(Available data)
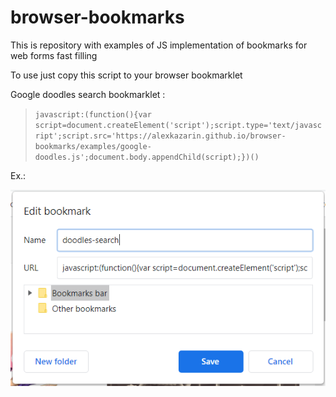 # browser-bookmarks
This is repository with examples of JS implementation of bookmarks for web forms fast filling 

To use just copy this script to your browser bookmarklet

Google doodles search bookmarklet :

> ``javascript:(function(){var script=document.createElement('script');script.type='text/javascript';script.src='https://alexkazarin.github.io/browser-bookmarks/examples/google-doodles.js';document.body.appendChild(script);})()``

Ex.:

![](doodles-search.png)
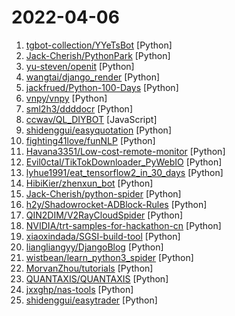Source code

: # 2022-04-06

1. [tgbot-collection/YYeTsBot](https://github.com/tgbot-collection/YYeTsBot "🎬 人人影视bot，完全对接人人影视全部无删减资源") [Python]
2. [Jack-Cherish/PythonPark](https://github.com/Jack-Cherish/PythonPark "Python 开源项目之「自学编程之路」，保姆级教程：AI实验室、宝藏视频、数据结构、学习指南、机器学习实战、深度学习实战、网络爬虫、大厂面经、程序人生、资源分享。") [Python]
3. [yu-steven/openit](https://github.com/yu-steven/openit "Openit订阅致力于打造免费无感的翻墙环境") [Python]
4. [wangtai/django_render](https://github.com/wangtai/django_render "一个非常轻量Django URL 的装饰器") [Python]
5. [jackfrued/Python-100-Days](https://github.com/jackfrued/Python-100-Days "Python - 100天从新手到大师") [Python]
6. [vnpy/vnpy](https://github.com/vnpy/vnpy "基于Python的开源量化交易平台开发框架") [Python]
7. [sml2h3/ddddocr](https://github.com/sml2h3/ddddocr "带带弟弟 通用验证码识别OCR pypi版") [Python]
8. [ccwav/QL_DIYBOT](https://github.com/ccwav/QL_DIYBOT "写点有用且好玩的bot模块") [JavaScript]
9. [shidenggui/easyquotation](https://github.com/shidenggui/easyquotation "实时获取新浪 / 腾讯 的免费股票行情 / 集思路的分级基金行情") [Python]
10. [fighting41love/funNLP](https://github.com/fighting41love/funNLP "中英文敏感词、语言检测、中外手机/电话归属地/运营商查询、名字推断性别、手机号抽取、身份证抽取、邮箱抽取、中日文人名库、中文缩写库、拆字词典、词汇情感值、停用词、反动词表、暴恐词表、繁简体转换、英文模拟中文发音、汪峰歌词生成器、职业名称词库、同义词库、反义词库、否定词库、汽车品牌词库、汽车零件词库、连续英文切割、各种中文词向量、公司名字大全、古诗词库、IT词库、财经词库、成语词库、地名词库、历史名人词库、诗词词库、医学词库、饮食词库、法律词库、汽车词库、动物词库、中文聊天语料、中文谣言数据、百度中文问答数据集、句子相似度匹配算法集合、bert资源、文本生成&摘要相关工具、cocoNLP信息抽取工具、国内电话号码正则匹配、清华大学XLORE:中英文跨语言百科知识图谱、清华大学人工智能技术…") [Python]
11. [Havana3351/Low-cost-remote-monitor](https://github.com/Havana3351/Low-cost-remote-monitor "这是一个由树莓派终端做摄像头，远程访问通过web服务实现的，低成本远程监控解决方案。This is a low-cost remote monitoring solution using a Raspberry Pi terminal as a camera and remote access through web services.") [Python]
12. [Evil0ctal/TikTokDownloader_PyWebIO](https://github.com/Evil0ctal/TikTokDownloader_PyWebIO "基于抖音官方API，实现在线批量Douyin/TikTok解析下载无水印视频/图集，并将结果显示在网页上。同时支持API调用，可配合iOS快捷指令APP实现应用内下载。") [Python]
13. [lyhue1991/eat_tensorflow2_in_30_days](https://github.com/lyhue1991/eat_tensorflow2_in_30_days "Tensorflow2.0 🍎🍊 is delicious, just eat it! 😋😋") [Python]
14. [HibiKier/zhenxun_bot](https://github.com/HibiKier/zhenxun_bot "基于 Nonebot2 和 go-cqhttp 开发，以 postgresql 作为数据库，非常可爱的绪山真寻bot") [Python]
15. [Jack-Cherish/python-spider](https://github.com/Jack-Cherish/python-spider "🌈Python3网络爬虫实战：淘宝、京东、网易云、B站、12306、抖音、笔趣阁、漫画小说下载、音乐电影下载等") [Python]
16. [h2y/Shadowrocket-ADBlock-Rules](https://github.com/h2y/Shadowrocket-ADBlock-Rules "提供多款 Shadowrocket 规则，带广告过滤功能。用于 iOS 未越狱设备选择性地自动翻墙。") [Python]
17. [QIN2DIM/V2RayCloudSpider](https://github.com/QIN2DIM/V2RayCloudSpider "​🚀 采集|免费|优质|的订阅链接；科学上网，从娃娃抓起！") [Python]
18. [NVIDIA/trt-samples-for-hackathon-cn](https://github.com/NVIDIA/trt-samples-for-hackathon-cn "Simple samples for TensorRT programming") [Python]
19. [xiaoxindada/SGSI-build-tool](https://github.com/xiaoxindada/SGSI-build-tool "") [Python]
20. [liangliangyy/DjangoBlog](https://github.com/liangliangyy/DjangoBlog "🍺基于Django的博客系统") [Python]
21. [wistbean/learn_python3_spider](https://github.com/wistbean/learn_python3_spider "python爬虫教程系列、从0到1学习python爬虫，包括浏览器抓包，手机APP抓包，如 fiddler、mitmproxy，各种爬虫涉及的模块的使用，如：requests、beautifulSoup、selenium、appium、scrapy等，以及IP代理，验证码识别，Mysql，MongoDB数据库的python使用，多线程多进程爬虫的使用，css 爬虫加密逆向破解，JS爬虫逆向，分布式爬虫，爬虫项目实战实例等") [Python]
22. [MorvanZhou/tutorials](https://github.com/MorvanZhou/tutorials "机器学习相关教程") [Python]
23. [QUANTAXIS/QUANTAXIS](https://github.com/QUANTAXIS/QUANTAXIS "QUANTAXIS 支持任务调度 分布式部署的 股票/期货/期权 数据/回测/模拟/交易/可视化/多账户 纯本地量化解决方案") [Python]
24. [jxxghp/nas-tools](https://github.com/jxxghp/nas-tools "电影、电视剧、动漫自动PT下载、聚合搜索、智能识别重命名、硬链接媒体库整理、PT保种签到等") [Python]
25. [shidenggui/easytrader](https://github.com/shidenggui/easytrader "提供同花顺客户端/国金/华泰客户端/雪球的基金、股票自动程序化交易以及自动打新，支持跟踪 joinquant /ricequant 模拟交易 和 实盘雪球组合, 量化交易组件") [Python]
(End Available data)
(Available data)
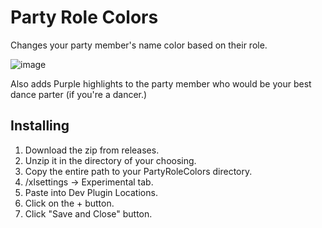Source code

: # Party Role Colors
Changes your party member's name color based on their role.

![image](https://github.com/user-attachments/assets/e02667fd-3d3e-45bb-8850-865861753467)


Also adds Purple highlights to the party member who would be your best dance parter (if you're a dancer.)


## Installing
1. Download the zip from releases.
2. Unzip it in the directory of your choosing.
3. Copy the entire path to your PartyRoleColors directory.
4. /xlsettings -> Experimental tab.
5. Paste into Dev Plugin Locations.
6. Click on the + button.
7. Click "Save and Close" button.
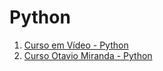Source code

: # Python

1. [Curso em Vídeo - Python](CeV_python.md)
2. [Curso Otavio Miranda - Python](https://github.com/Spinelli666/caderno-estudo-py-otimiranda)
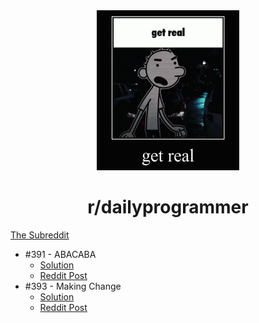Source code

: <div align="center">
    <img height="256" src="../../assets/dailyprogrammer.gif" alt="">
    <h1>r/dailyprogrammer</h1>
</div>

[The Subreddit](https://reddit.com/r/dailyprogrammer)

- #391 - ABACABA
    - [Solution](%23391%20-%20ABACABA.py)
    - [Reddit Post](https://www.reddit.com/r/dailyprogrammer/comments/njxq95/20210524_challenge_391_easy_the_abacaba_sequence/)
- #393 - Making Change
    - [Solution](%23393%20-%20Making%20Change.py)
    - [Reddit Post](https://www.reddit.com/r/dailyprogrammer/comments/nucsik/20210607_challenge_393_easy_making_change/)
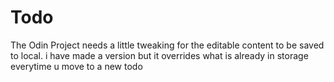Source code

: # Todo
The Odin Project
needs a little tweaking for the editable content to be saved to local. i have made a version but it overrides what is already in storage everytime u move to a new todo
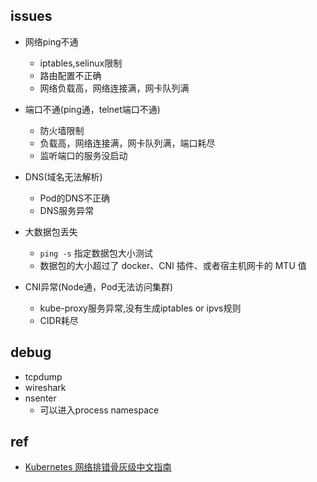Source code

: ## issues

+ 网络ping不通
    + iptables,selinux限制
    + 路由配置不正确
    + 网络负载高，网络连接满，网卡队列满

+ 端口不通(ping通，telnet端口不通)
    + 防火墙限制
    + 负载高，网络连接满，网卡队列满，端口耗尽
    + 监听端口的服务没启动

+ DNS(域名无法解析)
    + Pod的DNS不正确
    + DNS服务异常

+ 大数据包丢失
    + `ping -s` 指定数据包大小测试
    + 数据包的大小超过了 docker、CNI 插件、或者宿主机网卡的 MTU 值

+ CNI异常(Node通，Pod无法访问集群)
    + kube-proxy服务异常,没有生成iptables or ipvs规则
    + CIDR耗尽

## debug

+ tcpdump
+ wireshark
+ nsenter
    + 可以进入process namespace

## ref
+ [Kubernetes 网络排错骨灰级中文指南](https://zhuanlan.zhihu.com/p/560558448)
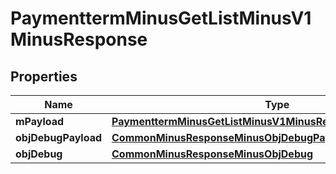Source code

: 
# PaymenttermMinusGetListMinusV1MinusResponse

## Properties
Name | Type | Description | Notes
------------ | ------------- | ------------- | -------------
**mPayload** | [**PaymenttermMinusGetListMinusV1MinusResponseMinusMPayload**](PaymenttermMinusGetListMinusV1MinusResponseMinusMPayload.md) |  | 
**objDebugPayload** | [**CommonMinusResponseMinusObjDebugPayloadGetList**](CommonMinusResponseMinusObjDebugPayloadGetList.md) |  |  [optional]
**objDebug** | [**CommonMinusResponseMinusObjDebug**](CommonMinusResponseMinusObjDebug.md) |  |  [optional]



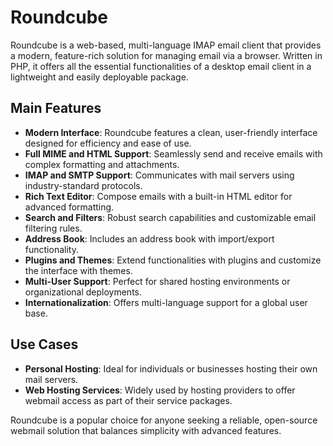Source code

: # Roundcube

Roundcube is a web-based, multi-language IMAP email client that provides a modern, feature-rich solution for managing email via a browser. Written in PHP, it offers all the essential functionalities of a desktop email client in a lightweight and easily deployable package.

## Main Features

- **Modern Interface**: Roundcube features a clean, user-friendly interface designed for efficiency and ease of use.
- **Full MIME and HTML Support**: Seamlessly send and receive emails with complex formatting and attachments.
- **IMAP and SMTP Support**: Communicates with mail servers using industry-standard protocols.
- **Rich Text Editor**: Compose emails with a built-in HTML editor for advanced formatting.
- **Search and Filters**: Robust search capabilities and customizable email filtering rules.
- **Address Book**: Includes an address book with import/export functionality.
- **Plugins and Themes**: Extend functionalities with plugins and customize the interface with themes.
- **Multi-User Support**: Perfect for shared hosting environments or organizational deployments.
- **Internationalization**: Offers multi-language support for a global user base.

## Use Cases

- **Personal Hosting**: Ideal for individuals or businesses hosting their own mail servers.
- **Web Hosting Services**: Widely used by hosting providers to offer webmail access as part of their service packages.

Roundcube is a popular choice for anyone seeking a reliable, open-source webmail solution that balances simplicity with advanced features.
(End Available data)
▶ _Action item_
Where does the string "servers" appear in the records above? Return every line that holds it.

▶ _Solution to this task_
- **IMAP and SMTP Support**: Communicates with mail servers using industry-standard protocols.
- **Personal Hosting**: Ideal for individuals or businesses hosting their own mail servers.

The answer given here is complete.